I ask the mother if i can help at all unless there are a bunch of adults with her already in which case, so far, i do nothing. If i have my own DD with me i do nothing except remove her from their proximity. Usually when i see mothers shouting or spanking it's because the kid is acting out and they're at the end of their rope and me helping pick up the dropped toy, get the toddler into the shopping cart seat, put the groceries into the car trunk, etc. make the difference between screaming and spanking and deep sighs and recovery of composure. I have literally never see anyone use spanking as the tool those who defend it say it can be - calm discipline that teaches.

FWIW i wouldn't get involved with a couple unless it was to call the police, and the same goes for a kid suffering violence. I have a friend who once stepped between a man and the woman he was beating on and the WOMAN stabbed her in the arm with a switchblade.


----------



## MtBikeLover (Jun 30, 2005)

While I would love to be like GoBecGo and help out the mom that is abusing or berating her child, I just can't. It makes me so angry to see that kind of treatment and my anger takes over. I need to work on this so I can be more compassionate and more gentle in my approach because I always intervene or say something when I see this going on.

We were at a restaurant at Disney and I went outside to grab something out of the stroller. I saw a mom being really aggressive with her son. Then I saw her lift his shirt and slap him hard in the belly (he was 12-14 months old). I ran over to her and told her to stop hitting her child. She told me to stay out of it so I went and got security. Then she tried to apologize to me when she realized that I had gotten security and I told her that it was her son she needed to apologize to. When she came over to me, the baby's shirt was up in the back from the way she was holding him and he had bruises all over his back. And his belly was still red from being slapped. The police came and then we left.

I was really glad I did call security because it was obvious this child had been hit before.


----------



## Evan&Anna's_Mom (Jun 12, 2003)

How I react is definitely colored by whether I am alone or have kids with me. If the kids are there, my first responsiblity is to my children. It sucks to have to choose, but I feel my job is to protect mine first, so we hustle away so they aren't exposed to things I don't want them to have to deal with. Honestly, I have the same reaction with mentally ill homeless, publicly drunk, or spousal abuse. If I can figure out how to help once my kids are safely out of earshot (which mostly means via cellphone), then I will do that. The unfortunately reality is that spanking is legal, so calling law enforcement isn't going to do anything. Sometimes security will help if its a disturbance at a place like an amusement park.

If I am on my own, I might try to gently offer help or a difusing comment, assuming it seemed safe to do so.


----------



## mrsfrenchy (Apr 14, 2008)

Quote:


Originally Posted by *MtBikeLover* 
We were at a restaurant at Disney and I went outside to grab something out of the stroller. I saw a mom being really aggressive with her son.
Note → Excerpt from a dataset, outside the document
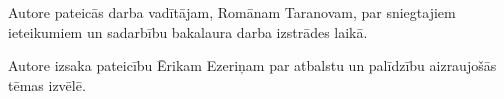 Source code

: ﻿Autore pateicās darba vadītājam, Romānam Taranovam, par sniegtajiem ieteikumiem un sadarbību bakalaura darba izstrādes laikā.

Autore izsaka pateicību Ērikam Ezeriņam par atbalstu un  palīdzību aizraujošās tēmas izvēlē.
Then I saw her lift his shirt and slap him hard in the belly (he was 12-14 months old). I ran over to her and told her to stop hitting her child. She told me to stay out of it so I went and got security. Then she tried to apologize to me when she realized that I had gotten security and I told her that it was her son she needed to apologize to. When she came over to me, the baby's shirt was up in the back from the way she was holding him and he had bruises all over his back. And his belly was still red from being slapped. The police came and then we left.

I was really glad I did call security because it was obvious this child had been hit before.

this breaks my heart.







I just can't even imagine doing that to a child or where someone would get the idea that it was ok.


----------



## Ruthla (Jun 2, 2004)

I usually stay out of it.- but I also want to qualify that I've never witnessed any actual public abuse. I've seen "bad parenting" but nothing bad enough to want to involve the authorities. There's a difference between "abuse" and "discipline that isn't gentle."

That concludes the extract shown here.